=== Work order ===
Everything from the line containing "square of epsi" through the line containing "## Timestep Length and Elapsed Duration" should be repeated exactly, and nothing else from the data.

Task material section start

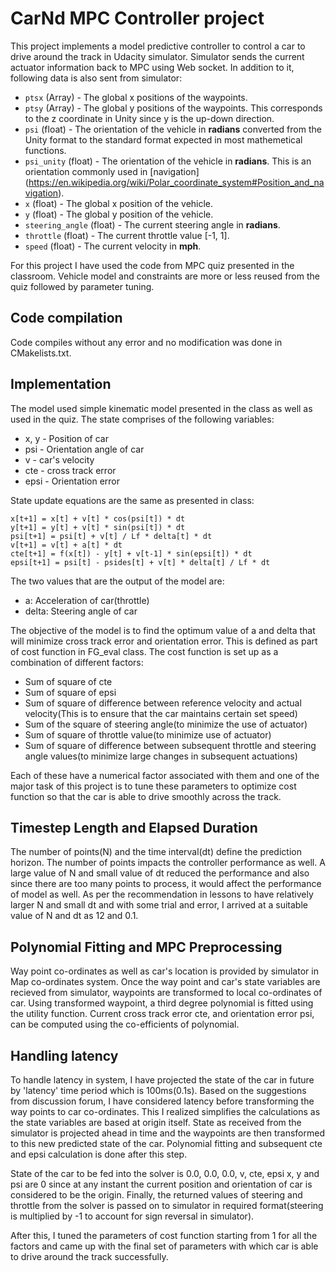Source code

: # CarNd MPC Controller project
  This project implements a model predictive controller to control a car to drive around the track in Udacity simulator. Simulator sends the current actuator information back to MPC using Web socket. In addition to it, following data is also sent from simulator:
  * `ptsx` (Array<float>) - The global x positions of the waypoints.
  * `ptsy` (Array<float>) - The global y positions of the waypoints. This corresponds to the z coordinate in Unity
     since y is the up-down direction.
  * `psi` (float) - The orientation of the vehicle in **radians** converted from the Unity format to the standard format         expected in most mathemetical functions.
  * `psi_unity` (float) - The orientation of the vehicle in **radians**. This is an orientation commonly used in [navigation]    (https://en.wikipedia.org/wiki/Polar_coordinate_system#Position_and_navigation).
  * `x` (float) - The global x position of the vehicle.
  * `y` (float) - The global y position of the vehicle.
  * `steering_angle` (float) - The current steering angle in **radians**.
  * `throttle` (float) - The current throttle value [-1, 1].
  * `speed` (float) - The current velocity in **mph**.
  
For this project I have used the code from MPC quiz presented in the classroom. Vehicle model and constraints are more or less reused from the quiz followed by parameter tuning.

## Code compilation
Code compiles without any error and no modification was done in CMakelists.txt.

## Implementation
The model used simple kinematic model presented in the class as well as used in the quiz. The state comprises of the following variables:
 * x, y - Position of car
 * psi  - Orientation angle of car
 * v    - car's velocity
 * cte  - cross track error
 * epsi - Orientation error
 
State update equations are the same as presented in class:
```
x[t+1] = x[t] + v[t] * cos(psi[t]) * dt
y[t+1] = y[t] + v[t] * sin(psi[t]) * dt
psi[t+1] = psi[t] + v[t] / Lf * delta[t] * dt
v[t+1] = v[t] + a[t] * dt
cte[t+1] = f(x[t]) - y[t] + v[t-1] * sin(epsi[t]) * dt
epsi[t+1] = psi[t] - psides[t] + v[t] * delta[t] / Lf * dt
```

The two values that are the output of the model are:
 * a: Acceleration of car(throttle)
 * delta: Steering angle of car
 
The objective of the model is to find the optimum value of a and delta that will minimize cross track error and orientation error. This is defined as part of cost function in FG_eval class. The cost function is set up as a combination of different factors:
 * Sum of square of cte
 * Sum of square of epsi
 * Sum of square of difference between reference velocity and actual velocity(This is to ensure that the car maintains certain set speed)
 * Sum of the square of steering angle(to minimize the use of actuator)
 * Sum of square of throttle value(to minimize use of actuator)
 * Sum of square of difference between subsequent throttle and steering angle values(to minimize large changes in subsequent actuations)
 
 Each of these have a numerical factor associated with them and one of the major task of this project is to tune these parameters to optimize cost function so that the car is able to drive smoothly across the track.
 
 ## Timestep Length and Elapsed Duration
 The number of points(N) and the time interval(dt) define the prediction horizon. The number of points impacts the controller performance as well. A large value of N and small value of dt reduced the performance and also since there are too many points to process, it would affect the performance of model as well. As per the recommendation in lessons to have relatively larger N and small dt and with some trial and error, I arrived at a suitable value of N and dt as 12 and 0.1.
 
 ## Polynomial Fitting and MPC Preprocessing
 Way point co-ordinates as well as car's location is provided by simulator in Map co-ordinates system. Once the way point and car's state variables are recieved from simulator, waypoints are transformed to local co-ordinates of car. Using transformed waypoint, a third degree polynomial is fitted using the utility function. Current cross track error cte, and orientation error psi, can be computed using the co-efficients of polynomial.
 
 ## Handling latency
  To handle latency in system, I have projected the state of the car in future by 'latency' time period which is 100ms(0.1s). Based on the suggestions from discussion forum, I have considered latency before transforming the way points to car co-ordinates. This I realized simplifies the calculations as the state variables are based at origin itself. State as received from the simulator is projected ahead in time and the waypoints are then transformed to this new predicted state of the car. Polynomial fitting and subsequent cte and epsi calculation is done after this step.
 
 State of the car to be fed into the solver is 
 0.0, 0.0, 0.0, v, cte, epsi
 x, y and psi are 0 since at any instant the current position and orientation of car is considered to be the origin.
 Finally, the returned values of steering and throttle from the solver is passed on to simulator in required format(steering is multiplied by -1 to account for sign reversal in simulator).
 
 After this, I tuned the parameters of cost function starting from 1 for all the factors and came up with the final set of parameters with which car is able to drive around the track successfully.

Task material section end

=== Answer to this problem ===
 * Sum of square of epsi
 * Sum of square of difference between reference velocity and actual velocity(This is to ensure that the car maintains certain set speed)
 * Sum of the square of steering angle(to minimize the use of actuator)
 * Sum of square of throttle value(to minimize use of actuator)
 * Sum of square of difference between subsequent throttle and steering angle values(to minimize large changes in subsequent actuations)
 
 Each of these have a numerical factor associated with them and one of the major task of this project is to tune these parameters to optimize cost function so that the car is able to drive smoothly across the track.
 
 ## Timestep Length and Elapsed Duration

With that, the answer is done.